Over the weekend, Tyler Posey posted a video to his Snapchat. He was at Gay St and said, very happily. “That’s me. I’m gay!”
People waited for confirmation that he was in fact, coming out, and in the end – they got an apology from Posey. Because he was attempting to make a statement of love and support, but went about it in an extremely ill-advised way. He’s as heterosexual as they come. And honestly, it did hurt a lot of fans – because Teen Wolf has prided itself on being very inclusive when it comes to depicting sexual orientation.
Allies – coming out is a big thing. It takes strength, because you really don’t know how some people will react. I was terrified to come out as bi to some of my friends, because I’d been met with a lot of disbelief at my university’s GSA. A lesbian who’d previously thought I was very nice, decided I wasn’t worth pursuing – she didn’t want to be part of my experiment. (Which, I’ve been attracted to women my entire life. Definitely wasn’t an experiment)
You don’t know how being out will affect other aspects of your life. The only time I wasn’t extraordinarily out was when I worked at Disneyland – I was out to my friends, but I worked with a lot of guys who were 18-24. Most thought it meant bisexual women were promiscuous. Most of the time, you know that by being out, you’re preparing to fight for the right to be yourself for the rest of your life.
And I’m fortunate. I have a great support network that I knew wouldn’t judge, and most everyone understood that marrying TheBoy didn’t change my identity at all. People coming out as trans have to overcome a lot of bias and hatred in the world. People coming out as agender, asexual or aromantic get a lot of disbelief that their identity is even valid. Even gay people still face a lot of judgement – and there’s been more and more positive gay representation in media. So it’s scary to come out. You don’t know how it’ll affect your friendships, your family, your job.
If you want to show your support, do just that. All Posey had to do was show the street sign and say that it made him think of the community and that he sends his love. That’s it! Don’t come out.
It diminishes when others (especially celebrities) choose to come out, and it comes off as a mockery rather than your misguided show of support.
So if you’re tempted to pretend to come out? Even if you’re announcing that you’re “coming out as an ally”
Just don’t. Show your love and support. But save coming out for people in the LGBTQIA community.

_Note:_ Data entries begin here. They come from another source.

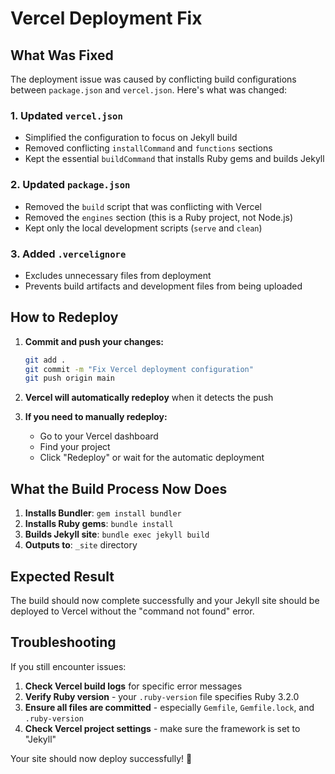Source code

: # Vercel Deployment Fix

## What Was Fixed

The deployment issue was caused by conflicting build configurations between `package.json` and `vercel.json`. Here's what was changed:

### 1. Updated `vercel.json`

- Simplified the configuration to focus on Jekyll build
- Removed conflicting `installCommand` and `functions` sections
- Kept the essential `buildCommand` that installs Ruby gems and builds Jekyll

### 2. Updated `package.json`

- Removed the `build` script that was conflicting with Vercel
- Removed the `engines` section (this is a Ruby project, not Node.js)
- Kept only the local development scripts (`serve` and `clean`)

### 3. Added `.vercelignore`

- Excludes unnecessary files from deployment
- Prevents build artifacts and development files from being uploaded

## How to Redeploy

1. **Commit and push your changes:**

   ```bash
   git add .
   git commit -m "Fix Vercel deployment configuration"
   git push origin main
   ```

2. **Vercel will automatically redeploy** when it detects the push

3. **If you need to manually redeploy:**
   - Go to your Vercel dashboard
   - Find your project
   - Click "Redeploy" or wait for the automatic deployment

## What the Build Process Now Does

1. **Installs Bundler**: `gem install bundler`
2. **Installs Ruby gems**: `bundle install`
3. **Builds Jekyll site**: `bundle exec jekyll build`
4. **Outputs to**: `_site` directory

## Expected Result

The build should now complete successfully and your Jekyll site should be deployed to Vercel without the "command not found" error.

## Troubleshooting

If you still encounter issues:

1. **Check Vercel build logs** for specific error messages
2. **Verify Ruby version** - your `.ruby-version` file specifies Ruby 3.2.0
3. **Ensure all files are committed** - especially `Gemfile`, `Gemfile.lock`, and `.ruby-version`
4. **Check Vercel project settings** - make sure the framework is set to "Jekyll"

Your site should now deploy successfully! 🚀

(Perma-reminder: Allies are very important. When I imply that Allies aren’t IN the community, I’m not saying they aren’t welcome in queer spaces. What I mean is that the acronym is intended to give people who feel they aren’t welcome by heteronormative society to have a place to belong. An identity. Allies, by definition, support the community. Many people in the LGBTQIA communities once identified themselves as allies first, because they weren’t ready to come out. But they aren’t LGBTQIA. Veterans, for example – are people who served in the military. But those who support them would never call themselves Veterans. Make sense? Ok.)